– А ваша мать?
– Укрылась на ферме. А через два месяца родился я. На отца я совсем не похож. И брат тоже был не похож, но ему в его коротенькой жизни не повезло. А мы двое выжили.
– А почему ваш отец, имея жену-арийку, писал на идише? Почему не на чешском? Ведь преподавал он ученикам в школе, наверное, на чешском?
– На чешском писали чехи. Он женился на моей матери, но себя чехом никогда не считал. Еврей, женатый на еврейке, хотя бы дома может забыть о том, что он еврей. У еврея, женатого на арийке вроде моей матери, всегда перед глазами ее лицо – тут уж не забудешь.
– А на немецком он не писал?
– Видите ли, мы же не судетские немцы и не пражские евреи. Конечно, благодаря идишу немецкий был ему ближе чешского. Он настаивал, чтобы мой брат был хорошо образован – знал немецкий. Сам он читал Лессинга, Гердера, Гете и Шиллера, а вот его отец был даже не городской еврей, он жил в селе, держал там лавку. С чехами такие евреи общались по-чешски, но в кругу семьи говорили только на идише. Обо всем этом отец писал: о бездомности за чертой бездомности. Один из рассказов называется “Язык матери”. Всего три странички про еврейского мальчугана, который говорит на книжном немецком, на чешском без местечкового акцента и знает язык еврейского простонародья. Бездомность Кафки, осмелюсь сказать, не шла ни в какое сравнение с бесприютностью моего отца. Как и у всех пражских евреев, у Кафки был в крови девятнадцатый век. Кафка хотя бы был литератором. У отца же не было ничего. Останься он в живых, нас, я думаю, мало бы что связывало. Я бы думал: “Отчего этот человек чувствует себя таким одиноким? Отчего он такой печальный и замкнутый? Стал бы революционером – не сидел бы сейчас, обхватив голову руками, весь в раздумьях о том, кто он и откуда”.

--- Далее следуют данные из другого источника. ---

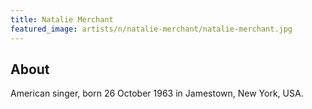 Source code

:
 ```yaml
---
title: Natalie Merchant
featured_image: artists/n/natalie-merchant/natalie-merchant.jpg
---
```

## About

American singer, born 26 October 1963 in Jamestown, New York, USA.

– Во всем мире сыновья не скупятся на мысли о собственных отцах.
– Когда я приехал в Нью-Йорк и написал вам письмо, я сказал Еве: “Я чувствую сродство с этим великим человеком”. Имея в виду отца и его рассказы. С тех пор как мы перебрались сюда из Европы, я прочитал пятьдесят американских романов о евреях. Живя в Праге, я и не знал о том, какой размах имеет этот поразительный феномен. В Чехословакии в те годы, меж двух войн, мой отец слыл чудаком. Даже если бы он захотел напечатать свои рассказы, кто бы их взял? А даже если бы он их напечатал, все две сотни, кто бы ими заинтересовался, на такую-то тематику? А вот в Америке отец мог бы прославиться. Эмигрируй он до моего рождения, переберись в Нью-Йорк в свои тридцать с хвостиком, он встретил бы тут поддержку и публиковался в лучших журналах. И стал бы не очередным убитым евреем, а кем-то больше. Раньше я годами об отце не вспоминал, а теперь каждую минуту думаю: что с ним было бы, окажись он в той Америке, в которой оказался я? Как сложилась бы его судьба здесь? Сейчас бы ему исполнилось семьдесят два года. Меня не оставляет мысль, что он мог бы стать великим еврейским писателем.